Another manifestation of the word game revolves around researchers' intentions. The logic goes this way: If the researcher never intended to implant the cloned (or in vitro fertilized) zygote into a womb, then it is not a zygote and will never become an embryo. It is not human. As such, it is fair game for destructive experimentation. However, as we have seen, every zygote, whether sexually or asexually created, whether in a Petri dish or a womb, has the potential to become a human being. In this regard, Saunders quotes a standard textbook by Keith Moore and T. Persaud: "Human development begins at fertilization. . . . This highly specialized, totipotent cell [the zygote] marked the beginning of each of us as a unique individual." The researchers' intentional refusal to allow that totipotent cell to develop to its potential does not change its nature from human to nonhuman. This is pure inanity.
A variant of this perverse thinking is the attempt to distinguish between "reproductive cloning" and "therapeutic cloning." Reproductive cloning occurs when the cloned object (an embryo) is implanted into a womb. Therapeutic cloning is the creation of a clonal zygote with no intention to implant it into a womb—ever. Such a zygote is, again quoting Saunders, "simply kept in the lab, an innocuous cluster of cells to be put to good scientific use." This, too, is a senseless distinction. Regardless of the researcher's planned purpose, a zygote is a zygote—always a potential son or daughter of God.

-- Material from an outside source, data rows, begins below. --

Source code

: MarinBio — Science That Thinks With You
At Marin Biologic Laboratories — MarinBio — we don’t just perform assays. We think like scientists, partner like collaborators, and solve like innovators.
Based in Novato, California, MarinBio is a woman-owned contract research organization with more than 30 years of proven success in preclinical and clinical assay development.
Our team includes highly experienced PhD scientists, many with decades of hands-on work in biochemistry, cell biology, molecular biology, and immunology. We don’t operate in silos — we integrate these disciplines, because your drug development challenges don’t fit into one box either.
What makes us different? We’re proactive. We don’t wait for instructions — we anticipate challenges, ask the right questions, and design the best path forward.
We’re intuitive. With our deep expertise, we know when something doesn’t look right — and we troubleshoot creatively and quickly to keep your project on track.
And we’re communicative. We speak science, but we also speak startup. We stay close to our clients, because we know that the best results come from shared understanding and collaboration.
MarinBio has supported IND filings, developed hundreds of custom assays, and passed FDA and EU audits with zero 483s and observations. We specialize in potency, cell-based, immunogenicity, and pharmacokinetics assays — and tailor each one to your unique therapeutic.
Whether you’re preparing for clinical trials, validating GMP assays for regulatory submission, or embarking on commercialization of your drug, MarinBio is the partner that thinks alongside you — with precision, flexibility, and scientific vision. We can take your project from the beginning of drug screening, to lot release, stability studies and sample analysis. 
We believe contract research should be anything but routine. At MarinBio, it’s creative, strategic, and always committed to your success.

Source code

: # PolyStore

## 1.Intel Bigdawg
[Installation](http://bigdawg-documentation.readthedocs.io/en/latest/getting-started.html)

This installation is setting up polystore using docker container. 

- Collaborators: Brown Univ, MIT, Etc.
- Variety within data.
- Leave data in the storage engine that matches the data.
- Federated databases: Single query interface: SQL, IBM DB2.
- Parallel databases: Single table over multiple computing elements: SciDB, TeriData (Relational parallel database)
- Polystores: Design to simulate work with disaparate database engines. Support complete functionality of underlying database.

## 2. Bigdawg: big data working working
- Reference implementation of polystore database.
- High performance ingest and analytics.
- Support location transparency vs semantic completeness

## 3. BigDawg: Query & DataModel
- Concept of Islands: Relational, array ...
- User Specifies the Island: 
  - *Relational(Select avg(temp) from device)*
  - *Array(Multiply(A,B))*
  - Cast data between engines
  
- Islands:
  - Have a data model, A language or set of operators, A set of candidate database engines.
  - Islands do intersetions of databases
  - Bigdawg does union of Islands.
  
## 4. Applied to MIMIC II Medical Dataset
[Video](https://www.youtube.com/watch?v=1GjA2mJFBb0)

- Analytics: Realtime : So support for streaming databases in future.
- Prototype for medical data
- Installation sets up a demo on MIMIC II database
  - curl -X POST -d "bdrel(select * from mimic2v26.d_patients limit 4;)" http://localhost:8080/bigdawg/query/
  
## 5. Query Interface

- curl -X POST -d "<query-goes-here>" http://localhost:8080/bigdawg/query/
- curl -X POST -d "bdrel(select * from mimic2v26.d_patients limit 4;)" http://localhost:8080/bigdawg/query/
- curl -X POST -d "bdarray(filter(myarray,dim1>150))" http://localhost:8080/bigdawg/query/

Incidentally, the term "therapeutic cloning" is a contradiction in terms. Therapeutic exercise, as an example, benefits the recipient, the subject, but therapeutic cloning produces an embryo that is later killed to harvest stem cells. It hardly benefits the subject!
What about another term appearing in the media: "somatic cell nuclear transfer"? Scientists have simply re-named cloning, using a scientific-sounding euphemism that obfuscates meaning. Saunders writes: "Cloning is a laboratory procedure in which the nucleus for a somatic (body) cell is transferred or transplanted into an egg cell from which the original nucleus has been removed." He rightly calls the use of multiple "long words instead of one short" word "linguistic mischief, not science."
Another such term popping up repeatedly is "nuclear transplantation to produce stem cells," a particularly insidious phrase. It is true that the nuclear transplantation (the cloning) is done with the aim of harvesting stem cells. However, scientists conveniently leave a middle step unmentioned in this euphemism: the creation of a human embryo. We know that the transplantation itself does not produce stem cells. It produces a zygote that experiences growth (cellular differentiation) in culture. That is, the transplantation produces a living, viable embryo, one generating stem cells on its way, in due time, to producing a mature human being. Wicked men, interrupting the process, extract the stem cells, killing the human being.
Call it what you will, a rose by any other name is still a rose. Murder by any other name remains murder.
1 Condic, Maureen L., "The Basic Facts about Stem Cells,"First Things, January 2002, p. 30.
5 Quoted by Saunders, Jr., William L, "Embryology: Inconvenient Facts."First Things, December 2004, p. 13. Emphasis added.
6 Condic, "Stem Cells and False Hopes,"First Things, August/September 2002, p. 20.
7 See Romans 1:18.
8 Condic, "The Basic Facts about Stem Cells," ibid.